REQUIRED ACTION: Of all the entries below, only the lines from the one with "Port of SDL##" up to and including the one with "####General Pointers####" are to be duplicated exactly.
DATA UNDER STUDY Start Marker
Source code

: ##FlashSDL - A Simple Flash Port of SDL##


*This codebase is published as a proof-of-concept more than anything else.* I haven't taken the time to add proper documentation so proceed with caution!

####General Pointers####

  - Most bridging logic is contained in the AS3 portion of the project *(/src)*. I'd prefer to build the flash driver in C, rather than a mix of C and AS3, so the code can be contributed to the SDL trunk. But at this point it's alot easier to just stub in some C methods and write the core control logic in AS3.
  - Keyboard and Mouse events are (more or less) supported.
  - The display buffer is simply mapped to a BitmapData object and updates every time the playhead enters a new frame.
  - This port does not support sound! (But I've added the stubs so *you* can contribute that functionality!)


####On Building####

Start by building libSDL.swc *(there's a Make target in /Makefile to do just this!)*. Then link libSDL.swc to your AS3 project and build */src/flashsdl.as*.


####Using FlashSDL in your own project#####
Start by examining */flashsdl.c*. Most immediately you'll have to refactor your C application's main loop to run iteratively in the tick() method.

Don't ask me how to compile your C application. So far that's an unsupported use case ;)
DATA UNDER STUDY End Marker
SOLUTION TO THE EXERCISE:
: ##FlashSDL - A Simple Flash Port of SDL##


*This codebase is published as a proof-of-concept more than anything else.* I haven't taken the time to add proper documentation so proceed with caution!

####General Pointers####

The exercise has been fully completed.